◆ Goal of the exercise: When copying the listing below, skip every picture and repeat exactly the lines from the first one through the line that contains "ඒ අනුව, නිෂ්පාදන".

*** Block opens ***

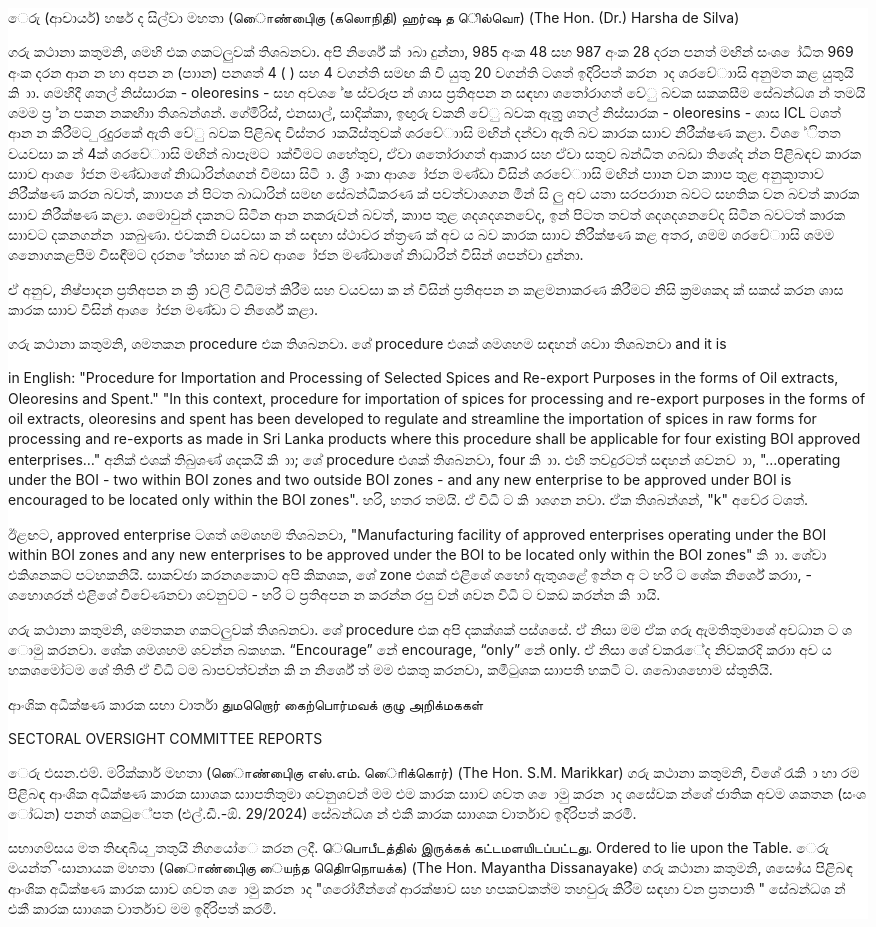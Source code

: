 ෙරු (ආචාර්ය) හර්ෂ ද සිල්වා මහතා (ைொண்புைிகு (கலொநிதி) ஹர்ஷ த ெில்வொ) (The Hon. (Dr.) Harsha de Silva)

ගරු කථානා කතුමනි, ශමහි එක ගකටලුවක් තිශබනවා. අපි නිර්ශේ ක් ාබා දුන්නා, 985 අංක 48 සහ 987 අංක 28 දරන පනත් මඟින් සංශ ෝධිත 969 අංක දරන ආන න හා අපන න (පාාන) පනශත් 4 ( ) සහ 4 වගන්ති සමඟ කි වි යුතු 20 වගන්ති ටශත් ඉදිරිපත් කරන ාද ශරවේාාසි අනුමත කළ යුතුයි කි ාා. ශමහිදී ශතල් නිස්සාරක - oleoresins - සහ අවශ ේෂ ස්වරූප න් ශාස ප්‍රතිඅපන න සඳහා ශතෝරාගත් වේු බවක සකකසීම සේබන්ධශ න් තමයි ශමම ප්‍ර ්න පකන නකඟිාා තිශබන්ශන්. ගේමිරිස්, එනසාල්, සාදික්කා, ඉඟුරු වකනි වේු බවක ඇතුු ශතල් නිස්සාරක - oleoresins - ශාස ICL ටශත් ආන න කිරීමට ුරදුුරකේ ඇති වේු බවක පිළිබඳ විස්තර ාකයිස්තුවක් ශරවේාාසි මඟින් දන්වා ඇති බව කාරක සාාව නිරීක්ෂණ කළා. විශ ේිතත වයවසා ක න් 4ක් ශරවේාාසි මඟින් බාපෑමට ාක්වීමට ශහේතුව, ඒවා ශතෝරාගත් ආකාර සහ ඒවා සතුව බන්ධිත ගබඩා තිශේද න්න පිළිබඳව කාරක සාාව ආශ ෝජන මණ්ඩාශේ නිාධාරින්ශගන් විමසා සිටි ා. ශ්‍රී ාංකා ආශ ෝජන මණ්ඩා විසින් ශරවේාාසි මඟින් පාාන වන කාාප තුළ අනුකූාතාව නිරීක්ෂණ කරන බවත්, කාාපශ න් පිටත බාධාරින් සමඟ සේබන්ධීකරණ ක් පවත්වාශගන මින් සි ලු අව යතා සරපරාාන බවට සහතික වන බවත් කාරක සාාව නිරීක්ෂණ කළා. ශමොවුන් දකනට සිටින ආන නකරුවන් බවත්, කාාප තුළ ශදශදශනවේද, ඉන් පිටත තවත් ශදශදශනවේද සිටින බවටත් කාරක සාාවට දකනගන්න ාකබුණා. එවකනි වයවසා ක න් සඳහා ස්ථාවර න්ත්‍රණ ක් අව ය බව කාරක සාාව නිරීක්ෂණ කළ අතර, ශමම ශරවේාාසි ශමම ශනොගකළපීම විසඳීමට දරන ේත්සාහ ක් බව ආශ ෝජන මණ්ඩාශේ නිාධාරින් විසින් ශපන්වා දුන්නා.

ඒ අනුව, නිෂ්පාදන ප්‍රතිඅපන න ක්‍රි ාවලි විධිමත් කිරීම සහ වයවසා ක න් විසින් ප්‍රතිඅපන න කළමනාකරණ කිරීමට නිසි ක්‍රමශකද ක් සකස් කරන ශාස කාරක සාාව විසින් ආශ ෝජන මණ්ඩා ට නිර්ශේ කළා.

ගරු කථානා කතුමනි, ශමතකන procedure එක තිශබනවා. ශේ procedure එශක් ශමශහම සඳහන් ශවාා තිශබනවා and it is

in English: "Procedure for Importation and Processing of Selected Spices and Re-export Purposes in the forms of Oil extracts, Oleoresins and Spent." "In this context, procedure for importation of spices for processing and re-export purposes in the forms of oil extracts, oleoresins and spent has been developed to regulate and streamline the importation of spices in raw forms for processing and re-exports as made in Sri Lanka products where this procedure shall be applicable for four existing BOI approved enterprises…" අනික් එශක් තිබුශණ් ශදකයි කි ාා; ශේ procedure එශක් තිශබනවා, four කි ාා. එහි තවදුරටත් සඳහන් ශවනව ාා, "...operating under the BOI - two within BOI zones and two outside BOI zones - and any new enterprise to be approved under BOI is encouraged to be located only within the BOI zones". හරි, හතර තමයි. ඒ විධි ට කි ාශගන නවා. ඒක තිශබන්ශන්, "k" අවේර ටශත්.

ඊළඟට, approved enterprise ටශත් ශමශහම තිශබනවා, "Manufacturing facility of approved enterprises operating under the BOI within BOI zones and any new enterprises to be approved under the BOI to be located only within the BOI zones" කි ාා. ශේවා එකිශනකට පටහකනියි. සාකච්ඡා කරනශකොට අපි කිකශක, ශේ zone එශක් එළිශේ ශහෝ ඇතුශළේ ඉන්න අ ට හරි ට ශේක නිර්ශේ කරාා, - ශහොශරන් එළිශේ විවේණනවා ශවනුවට - හරි ට ප්‍රතිඅපන න කරන්න රපු වන් ශවන විධි ට වකඩ කරන්න කි ාායි.

ගරු කථානා කතුමනි, ශමතකන ගකටලුවක් තිශබනවා. ශේ procedure එක අපි දකක්ශක් පස්ශසේ. ඒ නිසා මම ඒක ගරු ඇමතිතුමාශේ අවධාන ට ශ ොමු කරනවා. ශේක ශමශහම ශවන්න බකහක. “Encourage” නේ encourage, “only” නේ only. ඒ නිසා ශේ වකරැේද නිවකරදි කරාා අව ය හකශමෝටම ශේ තිති ඒ විධි ටම බාපවත්වන්න කි න නිර්ශේ ත් මම එකතු කරනවා, කමිටුශක සාාපති හකටි ට. ශබොශහොම ස්තුතියි.

ආංශික අධීක්ෂණ කාරක සභා වාර්තා துமறெொர் கைற்பொர்மவக் குழு அறிக்மககள்

SECTORAL OVERSIGHT COMMITTEE REPORTS

ෙරු එසන.එම්. මරික්කාර් මහතා (ைொண்புைிகு எஸ்.எம். ைொிக்கொர்) (The Hon. S.M. Marikkar) ගරු කථානා කතුමනි, විශේ රැකි ා හා රම පිළිබඳ ආංශික අධීක්ෂණ කාරක සාාශක සාාපතිතුමා ශවනුශවන් මම එම කාරක සාාව ශවත ශ ොමු කරන ාද ශසේවක න්ශේ ජාතික අවම ශකතන (සංශ ෝධන) පනත් ශකටුේපත (එල්.ඩී.-ඕ. 29/2024) සේබන්ධශ න් එකී කාරක සාාශක වාර්තාව ඉදිරිපත් කරමි.

සභාගම්සය මත තිඥබිය ුතතුයි නිගයෝෙ කරන ලදී. ெபொபீடத்தில் இருக்கக் கட்டமளயிடப்பட்டது. Ordered to lie upon the Table. ෙරු මයන්ත ිංසානායක මහතා (ைொண்புைிகு ையந்த திெொநொயக்க) (The Hon. Mayantha Dissanayake) ගරු කථානා කතුමනි, ශසෞ්‍ය පිළිබඳ ආංශික අධීක්ෂණ කාරක සාාව ශවත ශ ොමු කරන ාද "ශරෝගීන්ශේ ආරක්ෂාව සහ හපකවකත්ම තහවුරු කිරීම සඳහා වන ප්‍රතපාති " සේබන්ධශ න් එකී කාරක සාාශක වාර්තාව මම ඉදිරිපත් කරමි.
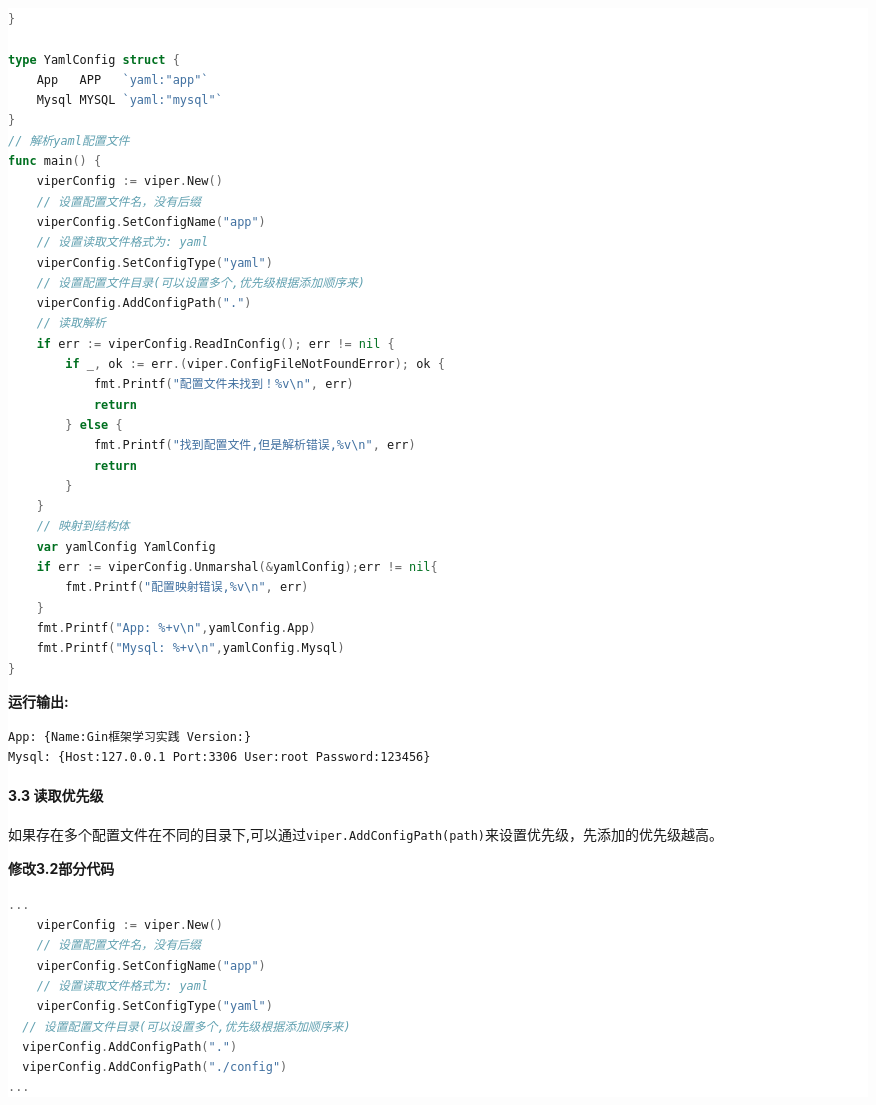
 ```go
}

type YamlConfig struct {
	App   APP   `yaml:"app"`
	Mysql MYSQL `yaml:"mysql"`
}
// 解析yaml配置文件
func main() {
	viperConfig := viper.New()
	// 设置配置文件名，没有后缀
	viperConfig.SetConfigName("app")
	// 设置读取文件格式为: yaml
	viperConfig.SetConfigType("yaml")
	// 设置配置文件目录(可以设置多个,优先级根据添加顺序来)
	viperConfig.AddConfigPath(".")
	// 读取解析
	if err := viperConfig.ReadInConfig(); err != nil {
		if _, ok := err.(viper.ConfigFileNotFoundError); ok {
			fmt.Printf("配置文件未找到！%v\n", err)
			return
		} else {
			fmt.Printf("找到配置文件,但是解析错误,%v\n", err)
			return
		}
	}
	// 映射到结构体
	var yamlConfig YamlConfig
	if err := viperConfig.Unmarshal(&yamlConfig);err != nil{
		fmt.Printf("配置映射错误,%v\n", err)
	}
	fmt.Printf("App: %+v\n",yamlConfig.App)
	fmt.Printf("Mysql: %+v\n",yamlConfig.Mysql)
}
```

**运行输出:**

```bash
App: {Name:Gin框架学习实践 Version:}
Mysql: {Host:127.0.0.1 Port:3306 User:root Password:123456}
```

#### 3.3 读取优先级

如果存在多个配置文件在不同的目录下,可以通过`viper.AddConfigPath(path)`来设置优先级，先添加的优先级越高。

**修改3.2部分代码**

```go
...
	viperConfig := viper.New()
	// 设置配置文件名，没有后缀
	viperConfig.SetConfigName("app")
	// 设置读取文件格式为: yaml
	viperConfig.SetConfigType("yaml")
  // 设置配置文件目录(可以设置多个,优先级根据添加顺序来)
  viperConfig.AddConfigPath(".")
  viperConfig.AddConfigPath("./config")
...
```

*** Block closes ***

◆ Problem solution:
Source code

: ෙරු (ආචාර්ය) හර්ෂ ද සිල්වා මහතා (ைொண்புைிகு (கலொநிதி) ஹர்ஷ த ெில்வொ) (The Hon. (Dr.) Harsha de Silva)

ගරු කථානා කතුමනි, ශමහි එක ගකටලුවක් තිශබනවා. අපි නිර්ශේ ක් ාබා දුන්නා, 985 අංක 48 සහ 987 අංක 28 දරන පනත් මඟින් සංශ ෝධිත 969 අංක දරන ආන න හා අපන න (පාාන) පනශත් 4 ( ) සහ 4 වගන්ති සමඟ කි වි යුතු 20 වගන්ති ටශත් ඉදිරිපත් කරන ාද ශරවේාාසි අනුමත කළ යුතුයි කි ාා. ශමහිදී ශතල් නිස්සාරක - oleoresins - සහ අවශ ේෂ ස්වරූප න් ශාස ප්‍රතිඅපන න සඳහා ශතෝරාගත් වේු බවක සකකසීම සේබන්ධශ න් තමයි ශමම ප්‍ර ්න පකන නකඟිාා තිශබන්ශන්. ගේමිරිස්, එනසාල්, සාදික්කා, ඉඟුරු වකනි වේු බවක ඇතුු ශතල් නිස්සාරක - oleoresins - ශාස ICL ටශත් ආන න කිරීමට ුරදුුරකේ ඇති වේු බවක පිළිබඳ විස්තර ාකයිස්තුවක් ශරවේාාසි මඟින් දන්වා ඇති බව කාරක සාාව නිරීක්ෂණ කළා. විශ ේිතත වයවසා ක න් 4ක් ශරවේාාසි මඟින් බාපෑමට ාක්වීමට ශහේතුව, ඒවා ශතෝරාගත් ආකාර සහ ඒවා සතුව බන්ධිත ගබඩා තිශේද න්න පිළිබඳව කාරක සාාව ආශ ෝජන මණ්ඩාශේ නිාධාරින්ශගන් විමසා සිටි ා. ශ්‍රී ාංකා ආශ ෝජන මණ්ඩා විසින් ශරවේාාසි මඟින් පාාන වන කාාප තුළ අනුකූාතාව නිරීක්ෂණ කරන බවත්, කාාපශ න් පිටත බාධාරින් සමඟ සේබන්ධීකරණ ක් පවත්වාශගන මින් සි ලු අව යතා සරපරාාන බවට සහතික වන බවත් කාරක සාාව නිරීක්ෂණ කළා. ශමොවුන් දකනට සිටින ආන නකරුවන් බවත්, කාාප තුළ ශදශදශනවේද, ඉන් පිටත තවත් ශදශදශනවේද සිටින බවටත් කාරක සාාවට දකනගන්න ාකබුණා. එවකනි වයවසා ක න් සඳහා ස්ථාවර න්ත්‍රණ ක් අව ය බව කාරක සාාව නිරීක්ෂණ කළ අතර, ශමම ශරවේාාසි ශමම ශනොගකළපීම විසඳීමට දරන ේත්සාහ ක් බව ආශ ෝජන මණ්ඩාශේ නිාධාරින් විසින් ශපන්වා දුන්නා.

ඒ අනුව, නිෂ්පාදන ප්‍රතිඅපන න ක්‍රි ාවලි විධිමත් කිරීම සහ වයවසා ක න් විසින් ප්‍රතිඅපන න කළමනාකරණ කිරීමට නිසි ක්‍රමශකද ක් සකස් කරන ශාස කාරක සාාව විසින් ආශ ෝජන මණ්ඩා ට නිර්ශේ කළා.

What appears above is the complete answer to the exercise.